Preserving and Protecting America's Barns

by AbbyFitz

America's barns don't have to be destroyed. Enjoy these barn images and learn how these beloved buildings can be saved by restoration or recycling.

I'm not quite sure what it is that draws me to old buildings, particularly barns.

Maybe it's because I can imagine the many stories these buildings could tell if they could talk. Maybe it's because these old barns carry me back to a simpler time in history.

I've taken many photographs of old barns, and I never tire of them. I give these barn pictures as gifts to family members of those farmers who labored so many years ago.

This page focuses on barns I've discovered in Oregon County, Missouri.

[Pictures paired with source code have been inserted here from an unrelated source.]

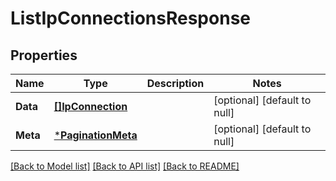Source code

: # ListIpConnectionsResponse

## Properties
Name | Type | Description | Notes
------------ | ------------- | ------------- | -------------
**Data** | [**[]IpConnection**](IpConnection.md) |  | [optional] [default to null]
**Meta** | [***PaginationMeta**](PaginationMeta.md) |  | [optional] [default to null]

[[Back to Model list]](../README.md#documentation-for-models) [[Back to API list]](../README.md#documentation-for-api-endpoints) [[Back to README]](../README.md)

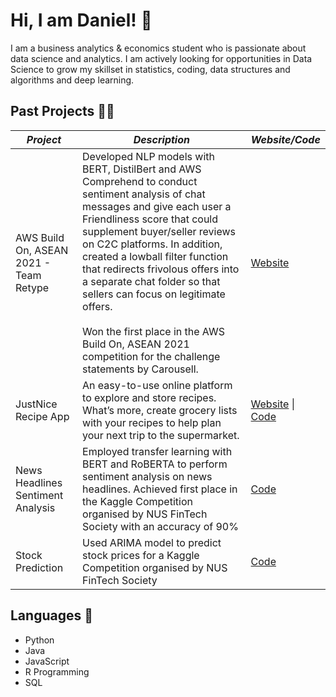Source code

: # Hi, I am Daniel! 👋

I am a business analytics & economics student who is passionate about data science and analytics. I am actively looking for opportunities in Data Science to grow my skillset in statistics, coding, data structures and algorithms and deep learning.  

## Past Projects 👨‍💻
| *Project*  | *Description* | *Website/Code* |
| ------------- | ------------- | ------------- |
| AWS Build On, ASEAN 2021 - Team Retype  | Developed NLP models with BERT, DistilBert and AWS Comprehend to conduct sentiment analysis of chat messages and give each user a Friendliness score that could supplement buyer/seller reviews on C2C platforms. In addition, created a lowball filter function that redirects frivolous offers into a separate chat folder so that sellers can focus on legitimate offers. <br /><br /> Won the first place in the AWS Build On, ASEAN 2021 competition for the challenge statements by Carousell. | [Website](https://www.retype.sg/)  |
| JustNice Recipe App  | An easy-to-use online platform to explore and store recipes. What’s more, create grocery lists with your recipes to help plan your next trip to the supermarket. | [Website](https://justnice.herokuapp.com/) \| [Code](./JustNice%20Recipe%20App) |
| News Headlines Sentiment Analysis  | Employed transfer learning with BERT and RoBERTA to perform sentiment analysis on news headlines. Achieved first place in the Kaggle Competition organised by NUS FinTech Society with an accuracy of 90% | [Code](./News%20Headlines%20Sentiment%20Analysis) |
| Stock Prediction  | Used ARIMA model to predict stock prices for a Kaggle Competition organised by NUS FinTech Society  | [Code](./Stock%20Prediction) |


## Languages 💬
- Python
- Java
- JavaScript
- R Programming
- SQL
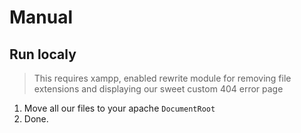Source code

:# Manual

## Run localy

> This requires xampp, enabled rewrite module for removing file extensions and displaying our sweet custom 404 error
> page

1. Move all our files to your apache `DocumentRoot`
2. Done.
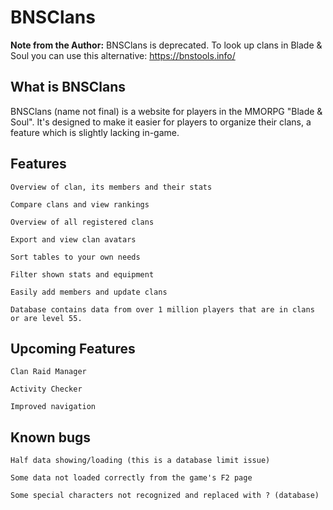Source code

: # BNSClans

**Note from the Author:** BNSClans is deprecated. To look up clans in Blade & Soul you can use this alternative: https://bnstools.info/ 

## What is BNSClans
BNSClans (name not final) is a website for players in the MMORPG "Blade & Soul". It's designed to make it easier for players to organize their clans, a feature which is slightly lacking in-game.

## Features

    Overview of clan, its members and their stats

    Compare clans and view rankings

    Overview of all registered clans

    Export and view clan avatars

    Sort tables to your own needs

    Filter shown stats and equipment

    Easily add members and update clans
    
    Database contains data from over 1 million players that are in clans or are level 55.

## Upcoming Features

    Clan Raid Manager
    
    Activity Checker
    
    Improved navigation

## Known bugs

    Half data showing/loading (this is a database limit issue)
    
    Some data not loaded correctly from the game's F2 page
    
    Some special characters not recognized and replaced with ? (database)
    
    
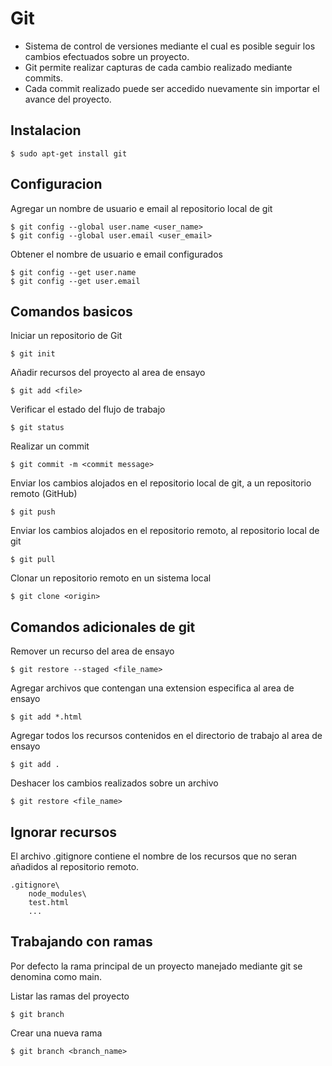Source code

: # Git

- Sistema de control de versiones mediante el cual es posible seguir los cambios efectuados sobre un proyecto.
- Git permite realizar capturas de cada cambio realizado mediante commits.
- Cada commit realizado puede ser accedido nuevamente sin importar el avance del proyecto.

## Instalacion

    $ sudo apt-get install git

## Configuracion

Agregar un nombre de usuario e email al repositorio local de git

    $ git config --global user.name <user_name>
    $ git config --global user.email <user_email>

Obtener el nombre de usuario e email configurados

    $ git config --get user.name
    $ git config --get user.email

## Comandos basicos

Iniciar un repositorio de Git

    $ git init

Añadir recursos del proyecto al area de ensayo

    $ git add <file>

Verificar el estado del flujo de trabajo

    $ git status

Realizar un commit

    $ git commit -m <commit message>

Enviar los cambios alojados en el repositorio local de git, a un repositorio remoto (GitHub)

    $ git push

Enviar los cambios alojados en el repositorio remoto, al repositorio local de git

    $ git pull

Clonar un repositorio remoto en un sistema local

    $ git clone <origin>

## Comandos adicionales de git

Remover un recurso del area de ensayo

    $ git restore --staged <file_name>

Agregar archivos que contengan una extension especifica al area de ensayo

    $ git add *.html

Agregar todos los recursos contenidos en el directorio de trabajo al area de ensayo

    $ git add .

Deshacer los cambios realizados sobre un archivo

    $ git restore <file_name>

## Ignorar recursos

El archivo .gitignore contiene el nombre de los recursos que no seran añadidos al repositorio remoto.

    .gitignore\
        node_modules\
        test.html
        ...

## Trabajando con ramas

Por defecto la rama principal de un proyecto manejado mediante git se denomina como main.

Listar las ramas del proyecto

    $ git branch

Crear una nueva rama

    $ git branch <branch_name>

If you're like me and live in the city and you're not lucky enough to live on a farm, you can still enjoy a little bit of country.

Be sure to scroll down to find barn related items that you can purchase and let these old farm buildings live on in your home.

An antique barn in better times
An antique barn in better times
An old decaying barn
An old decaying barn

Capturing America's Past

Documenting these barns before they decay or are destroyed

I've been traveling to and discovering hidden parts of Missouri for nearly my entire life. Being from the city, country scenes intrigue me.

This barn in particular has fascinated me and stood stalwart since I was a little girl. Unfortunately, the owners no longer use it and are not repairing it, which is truly disappointing.

On my last trip to Missouri, I saw how derelict it has become. It has gone from being a usable barn to nearly just the bones of itself. I am expecting on my next trip to find it completely caved in or blown over.

I think one of the reasons why I take so many pictures of old barns is because I know that soon they'll fall in or be demolished. I think it's a shame that these beautiful buildings will not be around for me to discover and enjoy.

The old saying is true: Take a picture, it'll last longer.

The Campbell Family Barn
The Campbell Family Barn

Discover America's Farm Buildings and Learn How to Join the Barn Preservation Movement

Time: It's Not the Only Enemy

Progress is ever moving forward

America is not a rural country as it was even 50 years ago. The number of families who farm continues to decline.

As farmers sell out to make way for developers to build cities or subdivisions, these barns run the risk of being destroyed forever.

Most people see these old farm buildings as just old and dilapidated buildings that need to be torn down to make way for newer, safer, modern buildings.

 These barns are more than just old buildings, they're a link to our past. Without them, our farmers could not have supported the country during the Great Depression or the war effort during World War II.

Farmers toiled to supply citizens with necessities, and these barns were an important element to achieve that. Simply tearing them down without regard to save or recycle them is something that needs to change.

There are ways that these buildings can become useful again.

How Can These Old Barns Be Saved

Restoring or recycling so that these relics live on

Unfortunately, most of these barns are going to disappear. 

Most farmers who own them simply don't have the resources to restore them. If they are in need of a barn, it's cheaper for them to build one from scratch.

Luckily, there are plenty of like-minded barn enthusiasts who want to save these historic buildings. One website in particular, The Barn Pages, is leading the way to save old barns.

The Barn Pages brings together farmers who have these old farm buildings they no longer want with buyers who are interested in restoring and relocating these barns to a new site.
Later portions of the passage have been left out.